All of lore.kernel.org
 help / color / mirror / Atom feed
From: Fengguang Wu <wfg@mail.ustc.edu.cn>
To: Andrew Morton <akpm@osdl.org>
Cc: linux-kernel@vger.kernel.org, David Chinner <dgc@sgi.com>,
	Ken Chen <kenchen@google.com>,
	Andrew Morton <akpm@linux-foundation.org>
Cc: Michael Rubin <mrubin@google.com>
Subject: [PATCH 5/5] writeback: introduce writeback_control.more_io to indicate more io
Date: Tue, 02 Oct 2007 16:41:48 +0800	[thread overview]
Message-ID: <391315778.00442@ustc.edu.cn> (raw)
Message-ID: <20071002090254.987182999@mail.ustc.edu.cn> (raw)
In-Reply-To: 20071002084143.110486039@mail.ustc.edu.cn

[-- Attachment #1: writeback-more-data.patch --]
[-- Type: text/plain, Size: 3892 bytes --]

After making dirty a 100M file, the normal behavior is to
start the writeback for all data after 30s delays. But
sometimes the following happens instead:

	- after 30s:    ~4M
	- after 5s:     ~4M
	- after 5s:     all remaining 92M

Some analyze shows that the internal io dispatch queues goes like this:

		s_io            s_more_io
		-------------------------
	1)	100M,1K         0
	2)	1K              96M
	3)	0               96M

1) initial state with a 100M file and a 1K file
2) 4M written, nr_to_write <= 0, so write more
3) 1K written, nr_to_write > 0, no more writes(BUG)

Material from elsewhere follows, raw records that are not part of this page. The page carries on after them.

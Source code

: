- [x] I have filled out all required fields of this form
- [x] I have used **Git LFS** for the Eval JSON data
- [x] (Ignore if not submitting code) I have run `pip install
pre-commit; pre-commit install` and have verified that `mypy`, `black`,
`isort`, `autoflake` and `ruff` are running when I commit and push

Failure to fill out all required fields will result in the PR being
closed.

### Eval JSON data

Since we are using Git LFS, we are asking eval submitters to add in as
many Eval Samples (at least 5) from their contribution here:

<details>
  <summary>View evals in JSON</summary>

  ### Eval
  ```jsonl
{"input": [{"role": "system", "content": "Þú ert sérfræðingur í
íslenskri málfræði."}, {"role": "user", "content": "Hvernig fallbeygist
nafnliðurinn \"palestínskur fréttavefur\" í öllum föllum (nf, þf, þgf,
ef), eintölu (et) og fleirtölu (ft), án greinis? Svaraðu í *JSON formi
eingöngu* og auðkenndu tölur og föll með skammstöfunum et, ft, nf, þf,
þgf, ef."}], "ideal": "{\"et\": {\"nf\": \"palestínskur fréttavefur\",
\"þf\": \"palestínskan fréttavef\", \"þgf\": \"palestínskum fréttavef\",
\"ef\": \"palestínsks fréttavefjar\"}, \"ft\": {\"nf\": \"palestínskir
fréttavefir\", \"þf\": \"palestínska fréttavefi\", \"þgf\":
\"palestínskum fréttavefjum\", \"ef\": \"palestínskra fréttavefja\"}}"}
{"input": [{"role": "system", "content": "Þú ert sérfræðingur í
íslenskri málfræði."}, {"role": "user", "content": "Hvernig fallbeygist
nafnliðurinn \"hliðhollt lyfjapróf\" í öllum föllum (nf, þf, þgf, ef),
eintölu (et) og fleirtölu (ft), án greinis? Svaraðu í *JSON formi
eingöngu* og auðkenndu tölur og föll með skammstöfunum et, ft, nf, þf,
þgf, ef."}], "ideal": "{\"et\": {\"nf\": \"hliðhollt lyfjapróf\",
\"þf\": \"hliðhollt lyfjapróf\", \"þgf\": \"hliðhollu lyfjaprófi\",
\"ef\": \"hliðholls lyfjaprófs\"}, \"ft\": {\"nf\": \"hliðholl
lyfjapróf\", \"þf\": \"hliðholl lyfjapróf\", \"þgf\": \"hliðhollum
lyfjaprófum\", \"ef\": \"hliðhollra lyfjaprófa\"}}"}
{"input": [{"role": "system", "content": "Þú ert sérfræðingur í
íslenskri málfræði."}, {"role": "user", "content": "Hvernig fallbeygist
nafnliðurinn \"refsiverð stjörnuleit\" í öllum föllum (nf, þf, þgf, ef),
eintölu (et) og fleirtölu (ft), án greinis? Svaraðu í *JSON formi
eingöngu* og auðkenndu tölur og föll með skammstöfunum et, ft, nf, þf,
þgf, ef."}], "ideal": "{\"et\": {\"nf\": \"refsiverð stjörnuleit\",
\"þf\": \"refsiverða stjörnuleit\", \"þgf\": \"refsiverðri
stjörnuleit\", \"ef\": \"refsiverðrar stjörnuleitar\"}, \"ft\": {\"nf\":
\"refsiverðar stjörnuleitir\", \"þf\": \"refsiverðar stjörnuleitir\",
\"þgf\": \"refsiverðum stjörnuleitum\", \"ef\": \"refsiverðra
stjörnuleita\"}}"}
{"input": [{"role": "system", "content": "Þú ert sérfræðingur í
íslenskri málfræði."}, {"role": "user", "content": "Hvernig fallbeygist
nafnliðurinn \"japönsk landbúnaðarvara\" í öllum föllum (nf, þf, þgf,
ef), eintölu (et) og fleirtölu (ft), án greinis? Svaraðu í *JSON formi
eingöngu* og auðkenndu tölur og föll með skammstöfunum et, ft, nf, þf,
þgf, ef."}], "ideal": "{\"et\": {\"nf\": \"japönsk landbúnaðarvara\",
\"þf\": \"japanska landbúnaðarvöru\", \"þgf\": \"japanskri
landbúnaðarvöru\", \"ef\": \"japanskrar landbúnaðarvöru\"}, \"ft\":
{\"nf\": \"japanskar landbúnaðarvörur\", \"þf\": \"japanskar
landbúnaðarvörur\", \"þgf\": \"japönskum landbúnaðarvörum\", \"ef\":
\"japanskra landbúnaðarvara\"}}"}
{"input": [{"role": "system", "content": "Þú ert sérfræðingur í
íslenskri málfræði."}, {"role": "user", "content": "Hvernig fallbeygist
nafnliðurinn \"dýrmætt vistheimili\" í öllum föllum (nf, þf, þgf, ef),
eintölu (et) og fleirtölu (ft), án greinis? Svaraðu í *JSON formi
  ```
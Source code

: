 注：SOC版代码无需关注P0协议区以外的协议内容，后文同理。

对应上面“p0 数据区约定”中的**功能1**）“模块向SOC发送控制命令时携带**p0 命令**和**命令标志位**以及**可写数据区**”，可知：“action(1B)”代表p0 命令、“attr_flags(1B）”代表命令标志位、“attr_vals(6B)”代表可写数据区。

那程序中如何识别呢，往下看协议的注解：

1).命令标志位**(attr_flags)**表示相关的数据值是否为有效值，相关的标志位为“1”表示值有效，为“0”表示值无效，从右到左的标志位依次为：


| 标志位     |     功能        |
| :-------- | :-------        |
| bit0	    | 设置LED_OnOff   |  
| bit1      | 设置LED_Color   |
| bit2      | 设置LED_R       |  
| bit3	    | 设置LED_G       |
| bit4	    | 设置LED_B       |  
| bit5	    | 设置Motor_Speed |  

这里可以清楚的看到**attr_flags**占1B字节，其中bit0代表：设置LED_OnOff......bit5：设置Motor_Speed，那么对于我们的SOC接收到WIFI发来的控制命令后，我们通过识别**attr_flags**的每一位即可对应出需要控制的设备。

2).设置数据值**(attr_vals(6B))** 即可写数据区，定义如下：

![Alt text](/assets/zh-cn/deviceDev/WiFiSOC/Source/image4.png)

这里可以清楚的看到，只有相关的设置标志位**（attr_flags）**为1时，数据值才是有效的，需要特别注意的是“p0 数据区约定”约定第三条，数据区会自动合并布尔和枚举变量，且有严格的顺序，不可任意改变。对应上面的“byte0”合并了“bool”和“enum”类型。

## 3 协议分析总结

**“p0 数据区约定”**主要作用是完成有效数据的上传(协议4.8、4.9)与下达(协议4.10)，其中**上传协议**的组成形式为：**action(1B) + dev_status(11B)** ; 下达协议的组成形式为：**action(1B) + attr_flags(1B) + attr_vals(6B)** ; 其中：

nr_to_write > 0 in (3) fools the upper layer to think that data have all been
written out. The big dirty file is actually still sitting in s_more_io. We
cannot simply splice s_more_io back to s_io as soon as s_io becomes empty, and
let the loop in generic_sync_sb_inodes() continue: this may starve newly
expired inodes in s_dirty.  It is also not an option to draw inodes from both
s_more_io and s_dirty, an let the loop go on: this might lead to live locks,
and might also starve other superblocks in sync time(well kupdate may still
starve some superblocks, that's another bug).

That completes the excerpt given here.